Thanks for the update. Indeed, the distance does makes a difference. All the digit members using this speaker set are using it with a PC setup and therefore the sound for them is bliss. Considering your usage and distance requirement, I will suggest selling this speaker set and get a bigger setup.


----------



## abhijit_reddevil (Apr 9, 2017)

Hello all,

Sorry for bumping into this old thread. Where can I demo the Swans M10 and Logitech Z623 in Kolkata? I want to listen to both of them before making a buying decision. 

I had the MX5021 (Altec) for 10 years before it died. Local mechanics could not repair it. I am looking for sound comparable to Altec Lansing MX5021. 

Regards


----------



## abhijit_reddevil (Apr 14, 2017)

Friends, no response? 

I am confused between the Swans M10, Logitech Z623, F&D F550X, Sony SRS D9. I want to listen to all of those before deciding to buy, not entirely relying on online reviews.
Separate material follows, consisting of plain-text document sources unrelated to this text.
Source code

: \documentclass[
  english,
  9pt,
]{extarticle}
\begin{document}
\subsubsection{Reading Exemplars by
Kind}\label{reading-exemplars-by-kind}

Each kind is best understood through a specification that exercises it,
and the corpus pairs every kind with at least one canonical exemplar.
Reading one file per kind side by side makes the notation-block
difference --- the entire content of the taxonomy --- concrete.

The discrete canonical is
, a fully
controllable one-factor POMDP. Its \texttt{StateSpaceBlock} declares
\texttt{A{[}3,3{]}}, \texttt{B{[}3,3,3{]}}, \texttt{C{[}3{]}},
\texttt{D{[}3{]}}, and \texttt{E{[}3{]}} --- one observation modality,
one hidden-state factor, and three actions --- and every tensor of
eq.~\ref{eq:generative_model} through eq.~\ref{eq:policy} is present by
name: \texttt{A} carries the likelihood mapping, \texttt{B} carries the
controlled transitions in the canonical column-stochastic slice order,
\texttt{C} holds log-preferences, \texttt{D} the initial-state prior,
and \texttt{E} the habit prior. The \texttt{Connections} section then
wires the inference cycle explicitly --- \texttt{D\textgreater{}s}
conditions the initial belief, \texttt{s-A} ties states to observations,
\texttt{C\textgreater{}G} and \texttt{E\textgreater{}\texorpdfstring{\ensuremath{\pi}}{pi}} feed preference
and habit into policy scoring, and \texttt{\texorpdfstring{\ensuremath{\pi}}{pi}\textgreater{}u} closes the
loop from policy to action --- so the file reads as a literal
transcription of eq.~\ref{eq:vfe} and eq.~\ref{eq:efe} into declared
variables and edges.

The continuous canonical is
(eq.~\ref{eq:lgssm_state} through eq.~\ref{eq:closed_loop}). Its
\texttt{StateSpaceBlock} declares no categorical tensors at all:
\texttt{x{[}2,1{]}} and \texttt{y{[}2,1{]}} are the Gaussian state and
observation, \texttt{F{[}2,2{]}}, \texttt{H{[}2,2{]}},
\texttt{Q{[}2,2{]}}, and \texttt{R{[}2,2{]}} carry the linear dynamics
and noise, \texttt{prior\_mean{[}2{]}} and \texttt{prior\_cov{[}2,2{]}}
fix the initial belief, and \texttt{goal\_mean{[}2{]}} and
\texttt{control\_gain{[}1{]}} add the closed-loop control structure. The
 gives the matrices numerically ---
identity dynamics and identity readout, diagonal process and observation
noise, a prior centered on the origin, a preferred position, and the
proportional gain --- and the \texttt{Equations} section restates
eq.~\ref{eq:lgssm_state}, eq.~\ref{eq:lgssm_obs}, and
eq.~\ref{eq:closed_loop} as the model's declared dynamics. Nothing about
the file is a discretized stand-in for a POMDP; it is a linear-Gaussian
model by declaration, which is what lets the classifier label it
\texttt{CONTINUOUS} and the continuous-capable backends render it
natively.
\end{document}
The main purpose is movies and music, with some casual gaming. I have a 12'x15' room and audio quality should not be disappointing. Bass is not 100% preference, but yes, it should be good, comparable to MX5021. Most reviews say that although sound clarity of M10 is amazing, bass is quite disappointing. As I said, sound quality and bass should be comparable to MX5021. 

Good to have feature is if I want to connect it to my TV and PS3. Please guide me. I guess I can get a demo of all of the above except M10 on retail stores in Chandni Chowk area in Kolkata. 

Once I had visited Reliance Digital store and came across Reconnect Jive. Never heard of it. Any feedback on this also? Anyone used it?


----------



## masterkd (Apr 15, 2017)

I doubt you can demo Swans in Kolkata. Anyway for that big room Swans might disappoint you. I bought Swans to connect to TV and found that Swans is good only when you are close to the speaker. Swans bass is good but again only when you are close. I have returned it. My recommendation would be Z623.
Forget Reconnect. It is an el cheapo item from Reliance. Even the people at their store do not recommend it.

Sent from my Nexus 5 using Tapatalk


----------



## shreeux (Apr 15, 2017)

abhijit_reddevil said:


> Friends, no response?
> 
> I am confused between the Swans M10, Logitech Z623, F&D F550X, Sony SRS D9. I want to listen to all of those before deciding to buy, not entirely relying on online reviews.
> 
> ...



I think it tough to get audition all, I think so...!!!

Every member suggests for Logitech Z623 for Movies and Gaming.

Swans M10 has mid woofer, So you can place along with speakers.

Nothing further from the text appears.